Planning disaster recovery

ianmacs · 12 October 2019 23:39

I find that I am slowly automating more and more things my home with node-red. I use a node-red project (i.e. git), commit and push the repo to my home server (albeit only every few weeks) and thought by doing this I was sufficiently prepared for hardware failure.

Until today I have not been using node-red for anything overly critical. Node-red controls my kitchen radio, my TV and video recorder, reads and stores all data from my central heating, monitors my freezer, displays the outdoor temperature, detects presence, and can notify me by SMS when certain conditions occur. Besides node-red my system uses mosquitto, influx, grafana (but also dashboard), mutliple Tasmota devices, and other ESP8266 devices with self-written firmware.

The "nothing overly critical" part changed today, when I replaced the analogue room thermostats for some rooms with self-made hardware controlled by node-red, mqtt, and ESPs. Since today, if node-red or mosquitto should fail, then some rooms cannot be heated anymore until corrective measures are taken.

As if to remind me of the importance, when I rebooted the Raspberry today that runs node-red and mosquitto, this Raspberry failed to boot back up. That was when I realized that my system requires a bit more than just a git clone and an npm install. E.g. I need to enable 1wire on the raspberry and install/configure the gammu sms daemon as well as mosquitto. Probably some more steps that I have not thought of yet.

Furthermore, since all ESP devices around the house want to connect to the mosquitto by either hostname or IP, the replacement server needs to respond to the same hostname and IP as the previous server.

I got around doing a full recovery with an fsck of the Raspberry's SD card and the attached SSD. It booted again after that. But now I know that I should have a plan, i.e. a comprehensive backup and instructions for doing a restore. Ideally I should have a replacement Raspberry that automatically takes over when the original Raspberry is unreachable for some time.

If you have precautions like that already in place, please share. I've seen Node Redundancy but this is not where I want to go. I plan to share here what I will eventually use. I imagine it will involve Docker, and project and backup monitoring.

miker256 · 13 October 2019 00:49

I found this video to be a good resource for creating a recovery plan.

Paul-Reed · 13 October 2019 09:08

Only if you are running HASS.IO ...
@ianmacs makes no mention of it, so doubtful that it would be any use.

TotallyInformation · 13 October 2019 10:49

I'm not going to talk about Docker, I've made my personal feelings on the issues it brings known previously. You need to balance those against any benefits.

What I would say is that, if you need resilience - and I suggest that you really do - you need to look at more than a single Pi.

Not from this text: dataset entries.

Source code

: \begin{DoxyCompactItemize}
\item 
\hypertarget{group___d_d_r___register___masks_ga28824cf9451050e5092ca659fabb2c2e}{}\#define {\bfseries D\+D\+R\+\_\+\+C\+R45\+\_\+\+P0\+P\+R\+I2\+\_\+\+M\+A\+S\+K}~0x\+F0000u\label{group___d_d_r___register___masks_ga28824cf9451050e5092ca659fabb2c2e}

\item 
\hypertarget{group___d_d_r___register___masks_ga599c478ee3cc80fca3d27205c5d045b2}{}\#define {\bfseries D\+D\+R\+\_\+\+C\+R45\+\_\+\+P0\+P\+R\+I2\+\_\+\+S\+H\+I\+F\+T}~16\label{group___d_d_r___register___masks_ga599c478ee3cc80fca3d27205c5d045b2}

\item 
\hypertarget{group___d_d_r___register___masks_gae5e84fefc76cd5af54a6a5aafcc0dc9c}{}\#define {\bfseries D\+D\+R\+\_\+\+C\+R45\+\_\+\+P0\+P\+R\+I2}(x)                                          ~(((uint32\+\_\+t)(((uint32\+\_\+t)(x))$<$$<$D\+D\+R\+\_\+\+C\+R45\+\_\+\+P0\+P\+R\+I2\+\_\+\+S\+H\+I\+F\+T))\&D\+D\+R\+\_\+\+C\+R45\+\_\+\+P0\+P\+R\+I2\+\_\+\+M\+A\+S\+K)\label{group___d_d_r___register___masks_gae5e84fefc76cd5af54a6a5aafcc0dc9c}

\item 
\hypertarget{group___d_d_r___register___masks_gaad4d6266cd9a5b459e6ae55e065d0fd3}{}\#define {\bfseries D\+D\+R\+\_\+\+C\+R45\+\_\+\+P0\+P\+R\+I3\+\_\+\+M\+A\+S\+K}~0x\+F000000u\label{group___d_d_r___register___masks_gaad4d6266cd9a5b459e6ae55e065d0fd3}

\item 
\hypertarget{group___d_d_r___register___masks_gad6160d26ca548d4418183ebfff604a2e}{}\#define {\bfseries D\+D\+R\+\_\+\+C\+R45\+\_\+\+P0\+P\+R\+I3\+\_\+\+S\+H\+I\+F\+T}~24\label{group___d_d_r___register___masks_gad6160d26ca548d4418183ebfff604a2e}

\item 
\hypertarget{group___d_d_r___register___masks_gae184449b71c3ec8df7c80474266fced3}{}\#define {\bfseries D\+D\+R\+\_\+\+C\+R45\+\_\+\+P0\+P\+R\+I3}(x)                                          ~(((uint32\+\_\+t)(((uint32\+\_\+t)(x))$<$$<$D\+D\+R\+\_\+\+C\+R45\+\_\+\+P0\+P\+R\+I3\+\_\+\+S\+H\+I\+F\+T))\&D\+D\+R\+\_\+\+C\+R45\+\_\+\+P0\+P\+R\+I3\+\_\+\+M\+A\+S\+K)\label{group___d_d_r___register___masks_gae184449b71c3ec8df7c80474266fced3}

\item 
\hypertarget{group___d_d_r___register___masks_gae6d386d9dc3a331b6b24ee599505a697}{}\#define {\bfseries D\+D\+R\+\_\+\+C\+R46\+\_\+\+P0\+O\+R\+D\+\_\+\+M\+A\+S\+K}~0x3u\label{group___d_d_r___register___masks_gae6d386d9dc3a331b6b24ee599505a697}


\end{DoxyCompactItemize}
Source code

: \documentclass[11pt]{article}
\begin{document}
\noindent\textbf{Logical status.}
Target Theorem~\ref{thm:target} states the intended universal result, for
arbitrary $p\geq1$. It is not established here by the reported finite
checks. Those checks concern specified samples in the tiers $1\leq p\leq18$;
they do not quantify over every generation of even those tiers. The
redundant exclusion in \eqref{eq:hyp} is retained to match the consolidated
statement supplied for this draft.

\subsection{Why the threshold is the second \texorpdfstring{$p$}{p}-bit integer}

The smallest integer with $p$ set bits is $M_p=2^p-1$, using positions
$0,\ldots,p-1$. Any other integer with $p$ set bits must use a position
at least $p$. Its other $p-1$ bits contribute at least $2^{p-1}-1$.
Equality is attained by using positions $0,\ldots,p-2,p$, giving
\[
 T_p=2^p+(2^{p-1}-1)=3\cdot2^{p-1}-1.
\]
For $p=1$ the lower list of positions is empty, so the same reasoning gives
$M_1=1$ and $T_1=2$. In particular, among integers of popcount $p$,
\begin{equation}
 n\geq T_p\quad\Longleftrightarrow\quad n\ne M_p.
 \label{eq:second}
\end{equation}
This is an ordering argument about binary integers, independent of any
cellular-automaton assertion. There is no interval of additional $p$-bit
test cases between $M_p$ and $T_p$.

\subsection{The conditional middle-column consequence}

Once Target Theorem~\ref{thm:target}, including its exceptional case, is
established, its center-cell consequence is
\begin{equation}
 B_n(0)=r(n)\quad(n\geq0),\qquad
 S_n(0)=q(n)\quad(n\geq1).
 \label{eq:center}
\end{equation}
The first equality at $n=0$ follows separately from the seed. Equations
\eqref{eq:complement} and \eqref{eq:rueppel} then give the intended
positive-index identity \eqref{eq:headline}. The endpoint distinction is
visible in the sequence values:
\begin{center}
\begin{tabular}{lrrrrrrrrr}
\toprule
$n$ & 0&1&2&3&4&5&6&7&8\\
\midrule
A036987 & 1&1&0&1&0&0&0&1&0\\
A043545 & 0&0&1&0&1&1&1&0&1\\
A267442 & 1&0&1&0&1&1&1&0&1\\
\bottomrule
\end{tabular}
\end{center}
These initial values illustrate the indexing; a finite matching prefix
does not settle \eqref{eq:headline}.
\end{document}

I think that you have two basic approaches. I'm sure other people can chip in with other approaches.

One would be to run a cluster - which would be fine if everything you were running were cluster aware and so would continue to work if one of the Pi's in the cluster fails. However, I don't believe this is very feasible with the collection of software that you are using (which, incidentally is very similar to mine).

The alternative is to run two independent instances of everything on two separate Pi's and then get them to work in concert. This is not hard to do and doesn't require any fancy OS level software but does require some careful planning out of how things communicate.

With this approach, you need the Pi's to have their own identities/IP addresses and to set up Node-RED, Mosquitto and InfluxDB on both.

Then you need flows on both that detect whether Node-RED is still able to talk to the outside world. You can use these to auto-reboot the device which may fix whatever the problem was.

You should also have flows from each NR instance that give an MQTT heartbeat on both instances of Mosquitto, along with a last will and testament so that the broker itself will mark Node-RED as being offline. This is important as it means the other instance of Node-RED can detect when the first goes offline reliably without any other software or hardware. This lets you send out your alerts - personally, I use Telegram rather than SMS. If you want to get clever, you could use one of the circuits you can find online that will let you cut power and forcibly restart the other Pi though there are, of course, some risks with that.

Then you need to decide how far you want to go with resilience. The above is fairly easy to set up and work with and keeps things simple. It is easy to extend such that both Pi's will normally be recording data should you wish that. But all it really does is give you notifications and lets you reboot the offline device.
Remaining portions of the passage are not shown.